Critical to starting a business is having the appropriate finance in place, and money alone is the number one reason most as much as 90% – of business ventures fail during the early start-up period. While management failure does also play a part, it is money that makes any business worthwhile and gets it off the ground. At the same time, business franchising is a popular way of starting a business and becoming your own boss, and for a variety of reasons business franchising start-ups tend to be viewed more favourably by banks and investors. There are numerous key business reasons for this bias.
Firstly and most importantly of all, business franchising is a proven and tested business model. By virtue of being a business franchise, any opportunity of this nature requiring money has already been proven to work in another geographical area. Someone else has already demonstrated that the business model has the ability to work and generate revenues, and as such it has been franchised out to other business people. As such, banks tend to consider the business model less of a risk, allowing them to base their decisions on the faith they have in the individual in front of them rather than the specific intricacies of the business model.
Secondly business franchising is given more priority in funding because there is support available from the parties that have already made a success of the business. Because help is on hand and usually some form of training is provided, theres no trial and error with a franchise. The franchisees know exactly what to do and how to do when it comes to making a success of the business, which translates into a lower risk proposition and makes them instantly more creditworthy. The only consideration running through a bank managers mind is whether or not the business will be able to repay the loan they are offering, and with a business franchising opportunity and the support inherent in that, they find their answer more readily.
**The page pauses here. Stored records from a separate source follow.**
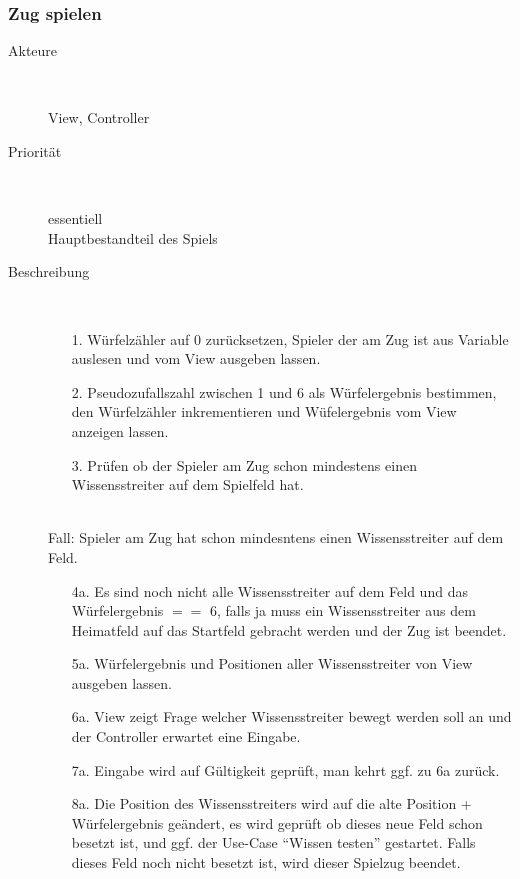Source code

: \documentclass{report}
\begin{document}
    \subsubsection{Zug spielen}
    \begin{description}
        \item[Akteure]~\par
            View, Controller
        \item[Priorität]~\par
            essentiell\\Hauptbestandteil des Spiels
        \item[Beschreibung]~\par
            \begin{itemize}
                \item [1.] Würfelzähler auf 0 zurücksetzen, Spieler der am Zug ist aus Variable auslesen und vom View ausgeben lassen.
                \item [2.] Pseudozufallszahl zwischen 1 und 6 als Würfelergebnis bestimmen, den Würfelzähler inkrementieren und Wüfelergebnis vom View anzeigen lassen.
                \item [3.] Prüfen ob der Spieler am Zug schon mindestens einen Wissensstreiter auf dem Spielfeld hat.
            \end{itemize}
            \\ Fall: Spieler am Zug hat schon mindesntens einen Wissensstreiter auf dem Feld.
            \begin{itemize}
                \item [4a.] Es sind noch nicht alle Wissensstreiter auf dem Feld und das Würfelergebnis $==$ 6, falls ja muss ein Wissensstreiter aus dem Heimatfeld auf das Startfeld gebracht werden und der Zug ist beendet.
                \item [5a.] Würfelergebnis und Positionen aller Wissensstreiter von View ausgeben lassen.
                \item [6a.] View zeigt Frage welcher Wissensstreiter bewegt werden soll an und der Controller erwartet eine Eingabe.
                \item [7a.] Eingabe wird auf Gültigkeit geprüft, man kehrt ggf. zu 6a zurück.
                \item [8a.] Die Position des Wissensstreiters wird auf die alte Position + Würfelergebnis geändert, es wird geprüft ob dieses neue Feld schon besetzt ist, und ggf. der Use-Case "`Wissen testen"' gestartet. Falls dieses Feld noch nicht besetzt ist, wird dieser Spielzug beendet.

\end{itemize}
\end{description}
\end{document}
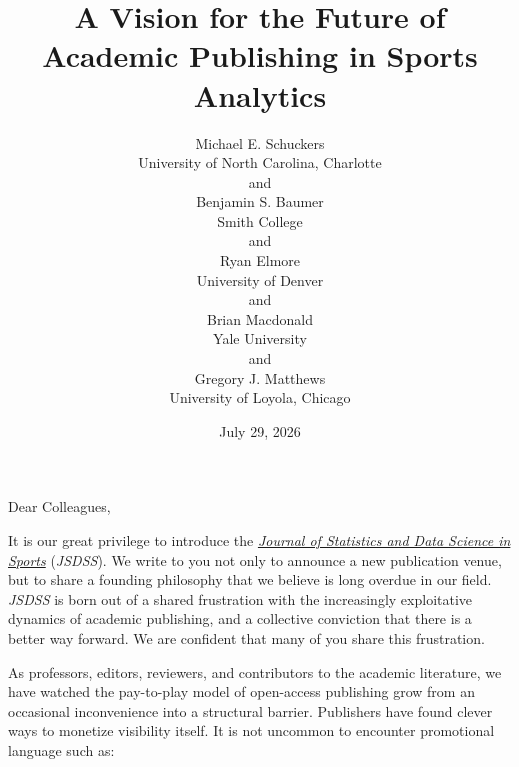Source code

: \documentclass[
  12pt]{article}
\begin{document}
\def\spacingset#1{\renewcommand{\baselinestretch}%
{#1}\small\normalsize} \spacingset{1}



\date{July 29, 2026}
\title{\bf A Vision for the Future of Academic Publishing in Sports
Analytics}
\author{
Michael E. Schuckers\\
University of North Carolina, Charlotte\\
and\\Benjamin S. Baumer\\
Smith College\\
and\\Ryan Elmore\\
University of Denver\\
and\\Brian Macdonald\\
Yale University\\
and\\Gregory J. Matthews\\
University of Loyola, Chicago\\
}
\maketitle

\bigskip
\bigskip
\begin{abstract}

\end{abstract}


\newpage
\spacingset{1.9} %


Dear Colleagues,

It is our great privilege to introduce the
\href{https://jsds-sports.github.io/}{\emph{Journal of Statistics and
Data Science in Sports}} (\emph{JSDSS}). We write to you not only to
announce a new publication venue, but to share a founding philosophy
that we believe is long overdue in our field. \emph{JSDSS} is born out
of a shared frustration with the increasingly exploitative dynamics of
academic publishing, and a collective conviction that there is a better
way forward. We are confident that many of you share this frustration.

As professors, editors, reviewers, and contributors to the academic
literature, we have watched the pay-to-play model of open-access
publishing grow from an occasional inconvenience into a structural
barrier. Publishers have found clever ways to monetize visibility
itself. It is not uncommon to encounter promotional language such as:
\end{document}
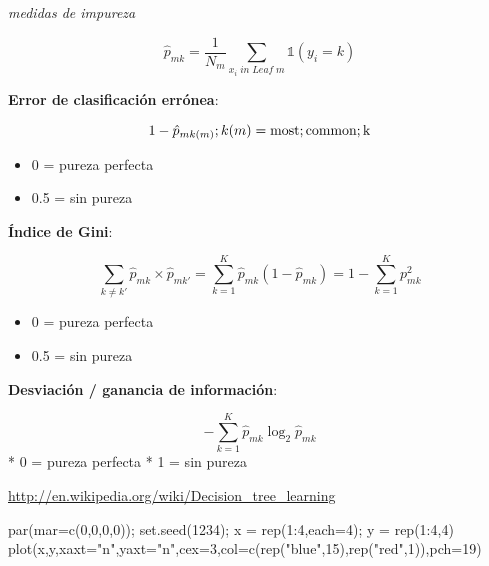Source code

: \documentclass[
]{article}
\newenvironment{Shaded}{\begin{snugshade}}{\end{snugshade}}
\newcommand{\AttributeTok}[1]{\textcolor[rgb]{0.77,0.63,0.00}{#1}}
\newcommand{\DecValTok}[1]{\textcolor[rgb]{0.00,0.00,0.81}{#1}}
\newcommand{\FunctionTok}[1]{\textcolor[rgb]{0.00,0.00,0.00}{#1}}
\newcommand{\NormalTok}[1]{#1}
\newcommand{\OtherTok}[1]{\textcolor[rgb]{0.56,0.35,0.01}{#1}}
\newcommand{\SpecialCharTok}[1]{\textcolor[rgb]{0.00,0.00,0.00}{#1}}
\newcommand{\StringTok}[1]{\textcolor[rgb]{0.31,0.60,0.02}{#1}}
\providecommand{\tightlist}{%
  \setlength{\itemsep}{0pt}\setlength{\parskip}{0pt}}
\begin{document}
\emph{medidas de impureza}

\[\hat{p}_{mk} = \frac{1}{N_m}\sum_{x_i\; in \; Leaf \; m}\mathbb{1}(y_i = k)\]

\textbf{Error de clasificación errónea}:

\[ 1 - \hat{p}_{m k(m)}; k(m) = {\rm most; common; k}\]

\begin{itemize}
\tightlist
\item
  0 = pureza perfecta
\item
  0.5 = sin pureza
\end{itemize}

\textbf{Índice de Gini}:

\[\sum_{k \neq k'} \hat{p}_{mk} \times \hat{p}_{mk'} = \sum_{k=1}^K \hat{p}_{mk}(1-\hat{p}_{mk}) = 1 - \sum_{k=1}^K p_{mk}^2\]

\begin{itemize}
\tightlist
\item
  0 = pureza perfecta
\item
  0.5 = sin pureza
\end{itemize}

\textbf{Desviación / ganancia de información}:

\[-\sum_{k=1}^K \hat{p}_{mk} \log_2\hat{p}_{mk}\] * 0 = pureza perfecta
* 1 = sin pureza

\url{http://en.wikipedia.org/wiki/Decision_tree_learning}

\begin{Shaded}
\begin{Highlighting}[]
\FunctionTok{par}\NormalTok{(}\AttributeTok{mar=}\FunctionTok{c}\NormalTok{(}\DecValTok{0}\NormalTok{,}\DecValTok{0}\NormalTok{,}\DecValTok{0}\NormalTok{,}\DecValTok{0}\NormalTok{)); }\FunctionTok{set.seed}\NormalTok{(}\DecValTok{1234}\NormalTok{); x }\OtherTok{=} \FunctionTok{rep}\NormalTok{(}\DecValTok{1}\SpecialCharTok{:}\DecValTok{4}\NormalTok{,}\AttributeTok{each=}\DecValTok{4}\NormalTok{); y }\OtherTok{=} \FunctionTok{rep}\NormalTok{(}\DecValTok{1}\SpecialCharTok{:}\DecValTok{4}\NormalTok{,}\DecValTok{4}\NormalTok{)}
\FunctionTok{plot}\NormalTok{(x,y,}\AttributeTok{xaxt=}\StringTok{"n"}\NormalTok{,}\AttributeTok{yaxt=}\StringTok{"n"}\NormalTok{,}\AttributeTok{cex=}\DecValTok{3}\NormalTok{,}\AttributeTok{col=}\FunctionTok{c}\NormalTok{(}\FunctionTok{rep}\NormalTok{(}\StringTok{"blue"}\NormalTok{,}\DecValTok{15}\NormalTok{),}\FunctionTok{rep}\NormalTok{(}\StringTok{"red"}\NormalTok{,}\DecValTok{1}\NormalTok{)),}\AttributeTok{pch=}\DecValTok{19}\NormalTok{)}
\end{Highlighting}
\end{Shaded}
\end{document}
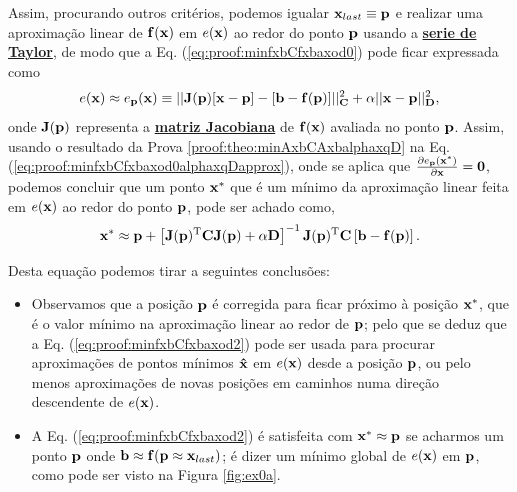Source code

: \begin{myproofT}
Assim, procurando outros critérios, podemos igualar $\VECTOR{x}_{last}\equiv \VECTOR{p}$ e 
realizar uma aproximação linear de $\VECTOR{f}(\VECTOR{x})$ em $e(\VECTOR{x})$
ao redor do ponto $\VECTOR{p}$ usando a \hyperref[def:taylor]{\textbf{serie de Taylor}},
de modo que a Eq. (\ref{eq:proof:minfxbCfxbaxod0}) pode ficar expressada como
\begin{equation}\label{eq:proof:minfxbCfxbaxod0alphaxqDapprox}
e(\VECTOR{x}) \approx e_{\VECTOR{p}}(\VECTOR{x})  \equiv 
||\MATRIX{J}(\VECTOR{p})[\VECTOR{x}-\VECTOR{p}]-[\VECTOR{b}-\VECTOR{f}(\VECTOR{p})]||_{\MATRIX{C}}^2+
\alpha||\VECTOR{x}-\VECTOR{p}||_{\MATRIX{D}}^2,
\end{equation}
onde $\MATRIX{J}(\VECTOR{p})$ representa a \hyperref[def:jacobian]{\textbf{matriz Jacobiana}} 
de $\VECTOR{f}(\VECTOR{x})$ avaliada no ponto $\VECTOR{p}$.
Assim, usando o resultado da Prova \ref{proof:theo:minAxbCAxbalphaxqD} na Eq. (\ref{eq:proof:minfxbCfxbaxod0alphaxqDapprox}), 
onde se aplica que $\frac{\partial e_{\VECTOR{p}}(\VECTOR{x}^*)}{\partial \VECTOR{x} }=\VECTOR{0}$,
podemos concluir que um ponto $\VECTOR{x}^*$ que é 
um mínimo da aproximação linear feita em $e(\VECTOR{x})$ ao redor do ponto $\VECTOR{p}$,
pode ser achado como,
\begin{equation}\label{eq:proof:minfxbCfxbaxod2}
\VECTOR{x}^* \approx \VECTOR{p} +
\left[ \MATRIX{J}(\VECTOR{p})^{\transpose}\MATRIX{C} \MATRIX{J}(\VECTOR{p})+\alpha \MATRIX{D} \right]^{-1}
\MATRIX{J}(\VECTOR{p})^{\transpose}\MATRIX{C} \left[\VECTOR{b}-\VECTOR{f}(\VECTOR{p})\right].
\end{equation}

Desta equação podemos tirar a seguintes conclusões:
\begin{itemize}

\item Observamos que a posição $\VECTOR{p}$ é corregida para ficar próximo à posição $\VECTOR{x}^*$, 
que é o valor mínimo na aproximação linear ao redor de $\VECTOR{p}$;
pelo que se deduz que a Eq. (\ref{eq:proof:minfxbCfxbaxod2})
pode ser usada para procurar aproximações de pontos mínimos $\VECTOR{\hat{x}}$ em $e(\VECTOR{x})$ desde a posição $\VECTOR{p}$,
ou pelo menos aproximações de novas posições em caminhos numa direção descendente de $e(\VECTOR{x})$.

\item A Eq. (\ref{eq:proof:minfxbCfxbaxod2}) é satisfeita 
com $\VECTOR{x}^* \approx \VECTOR{p}$ se acharmos um  
ponto $\VECTOR{p}$ onde  $\VECTOR{b} \approx \VECTOR{f}(\VECTOR{p}\approx \VECTOR{x}_{last})$; 
é dizer um mínimo global de $e(\VECTOR{x})$ em $\VECTOR{p}$, como pode ser visto na Figura \ref{fig:ex0a}. 


\end{itemize}
\end{myproofT}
Another key reason business franchising received funding preference from banks and other lending institutions is that there is already a degree of goodwill associated with the franchise name. This means that the business franchising opportunity will benefit from the branding and marketing previously invested in by the franchisor, which will give the new business a lift when it opens. Simply because a business has a recognisable identity and has previous goodwill, it is less of a risk and less likely to struggle to find those all important initial paying customers and lenient suppliers.
Business franchising as a business model makes sense, and everybody on all sides of the table are kept happy. For the banks and money lenders, business franchising provides a much lower risk way of investing in businesses, and a much more guaranteed way of earning money on the finance offered. As such, banks are much more willing to invest in franchising opportunities than in other business ventures, making it far easier to raise the necessary capital to start up and survive the initial few years.